Kenyan companies rank highly on corporate governance matters relating to disclosures, shareholder rights and the roles of board of governors, an Africa report shows.
The study of corporate governance requirements done by consultancy KPMG and the Association of Chartered Certified Accountants (ACCA) ranks Kenya second to South Africa in development and application of corporate governance standards in listed and unlisted companies.
The study concentrated on 15 African economies selected on the basis of their GDP and availability of corporate governance instruments in their laws.

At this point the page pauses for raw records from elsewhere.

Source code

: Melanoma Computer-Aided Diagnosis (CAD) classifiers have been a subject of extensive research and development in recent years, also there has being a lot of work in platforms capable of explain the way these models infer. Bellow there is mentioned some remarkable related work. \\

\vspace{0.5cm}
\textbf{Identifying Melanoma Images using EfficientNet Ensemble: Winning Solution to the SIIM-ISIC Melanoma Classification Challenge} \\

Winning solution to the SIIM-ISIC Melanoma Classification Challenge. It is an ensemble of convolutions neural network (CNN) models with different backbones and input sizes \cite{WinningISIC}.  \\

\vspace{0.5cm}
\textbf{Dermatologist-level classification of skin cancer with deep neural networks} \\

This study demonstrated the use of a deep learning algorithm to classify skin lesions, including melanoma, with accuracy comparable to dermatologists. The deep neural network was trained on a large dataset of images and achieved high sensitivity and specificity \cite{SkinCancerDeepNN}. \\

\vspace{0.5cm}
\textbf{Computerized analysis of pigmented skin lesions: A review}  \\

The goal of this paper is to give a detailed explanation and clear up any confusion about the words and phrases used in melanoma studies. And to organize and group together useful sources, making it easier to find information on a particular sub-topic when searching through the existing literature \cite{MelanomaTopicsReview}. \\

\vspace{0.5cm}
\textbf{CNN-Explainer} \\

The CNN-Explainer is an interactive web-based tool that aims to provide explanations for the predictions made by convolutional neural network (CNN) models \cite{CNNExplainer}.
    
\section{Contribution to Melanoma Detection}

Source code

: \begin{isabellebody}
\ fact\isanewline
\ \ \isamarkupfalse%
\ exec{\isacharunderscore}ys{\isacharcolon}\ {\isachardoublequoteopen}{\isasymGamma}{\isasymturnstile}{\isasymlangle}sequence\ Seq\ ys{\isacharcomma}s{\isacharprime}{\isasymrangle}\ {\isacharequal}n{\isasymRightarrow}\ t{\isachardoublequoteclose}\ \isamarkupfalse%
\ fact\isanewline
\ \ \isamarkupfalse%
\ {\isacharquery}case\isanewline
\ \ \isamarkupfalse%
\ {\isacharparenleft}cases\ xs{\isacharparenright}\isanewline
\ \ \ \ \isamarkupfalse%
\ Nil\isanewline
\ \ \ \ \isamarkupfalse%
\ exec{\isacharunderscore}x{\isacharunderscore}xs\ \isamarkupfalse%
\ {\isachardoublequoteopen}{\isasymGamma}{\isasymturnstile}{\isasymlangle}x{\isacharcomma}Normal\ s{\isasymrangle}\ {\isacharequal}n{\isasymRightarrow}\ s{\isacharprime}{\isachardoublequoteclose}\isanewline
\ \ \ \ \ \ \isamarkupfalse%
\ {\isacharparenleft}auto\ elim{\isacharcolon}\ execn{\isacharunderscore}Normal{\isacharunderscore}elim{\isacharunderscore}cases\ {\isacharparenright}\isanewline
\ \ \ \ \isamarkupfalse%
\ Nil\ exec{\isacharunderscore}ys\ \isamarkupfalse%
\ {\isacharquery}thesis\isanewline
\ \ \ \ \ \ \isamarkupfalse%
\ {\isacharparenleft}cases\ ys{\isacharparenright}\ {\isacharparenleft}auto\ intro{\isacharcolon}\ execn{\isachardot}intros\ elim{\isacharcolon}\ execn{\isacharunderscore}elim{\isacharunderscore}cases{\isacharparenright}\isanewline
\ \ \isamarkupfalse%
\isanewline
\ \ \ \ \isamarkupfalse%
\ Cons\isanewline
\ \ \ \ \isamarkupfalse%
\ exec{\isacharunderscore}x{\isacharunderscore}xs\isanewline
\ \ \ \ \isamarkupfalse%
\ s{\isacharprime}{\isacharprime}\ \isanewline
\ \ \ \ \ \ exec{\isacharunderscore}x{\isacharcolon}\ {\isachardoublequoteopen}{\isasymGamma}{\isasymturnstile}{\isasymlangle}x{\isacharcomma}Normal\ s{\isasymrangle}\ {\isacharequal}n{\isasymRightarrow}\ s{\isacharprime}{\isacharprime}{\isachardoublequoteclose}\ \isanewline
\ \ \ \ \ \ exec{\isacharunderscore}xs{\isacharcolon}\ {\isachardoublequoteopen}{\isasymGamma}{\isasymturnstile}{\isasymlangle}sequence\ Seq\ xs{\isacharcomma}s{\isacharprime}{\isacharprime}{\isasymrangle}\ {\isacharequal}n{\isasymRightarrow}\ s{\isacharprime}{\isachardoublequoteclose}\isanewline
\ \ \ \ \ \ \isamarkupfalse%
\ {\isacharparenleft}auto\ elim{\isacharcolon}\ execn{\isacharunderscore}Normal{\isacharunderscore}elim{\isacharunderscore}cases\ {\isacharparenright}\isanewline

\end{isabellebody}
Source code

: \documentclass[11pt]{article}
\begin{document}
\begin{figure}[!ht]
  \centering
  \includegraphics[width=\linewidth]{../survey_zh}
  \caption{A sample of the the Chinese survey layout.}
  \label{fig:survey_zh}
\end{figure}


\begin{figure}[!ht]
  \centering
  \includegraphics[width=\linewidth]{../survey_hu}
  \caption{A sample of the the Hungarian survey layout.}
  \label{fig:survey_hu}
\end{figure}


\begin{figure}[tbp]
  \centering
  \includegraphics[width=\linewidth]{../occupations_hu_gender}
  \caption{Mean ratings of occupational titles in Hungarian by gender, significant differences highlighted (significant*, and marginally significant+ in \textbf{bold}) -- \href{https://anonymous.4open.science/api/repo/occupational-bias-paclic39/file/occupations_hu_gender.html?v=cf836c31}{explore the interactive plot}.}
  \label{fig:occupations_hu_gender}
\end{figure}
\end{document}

The Capital markets Authority (CMA) revised the country’s corporate governance code last year capping the number of listed company boards on which an individual can serve, among other things.
“South Africa and Kenya stand out, with their requirements to set out clearly the fiduciary duties of the board, to require the board to document and disclose its role formally in a board charter, and to establish a code of conduct,” reads the report in part.
The move to strengthen Kenya’s corporate governance laws came in the wake of a series of high profile scandals in listed and unlisted firms, which could be traced to poor oversight and management, leading to losses for shareholders.
Kenya’s corporate governance framework is guided by various laws, which include the Companies Act, the CMA Act, the #ticker:NSE Listing Rules, the Capital Markets (Securities) (Public Offers, Listing and Disclosure) Regulations and the Code of Corporate Governance Practices for Issuers of Securities to the Public.
Companies are now required to apply the rules, or failure to that explain steps they are taking to make sure they are moving towards application of recommended corporate governance practices.
New laws have also been proposed that will further increase transparency in corporate governance, especially targeting directors who seek to do business with family members.
The amendments to the Companies Act have proposed to compel directors to widen disclosure of their relations to include kin such as in-laws, grandchildren and their spouses, and siblings.
Currently, the law only calls for disclosure of spouses, parents, children and step-children in the definition of family.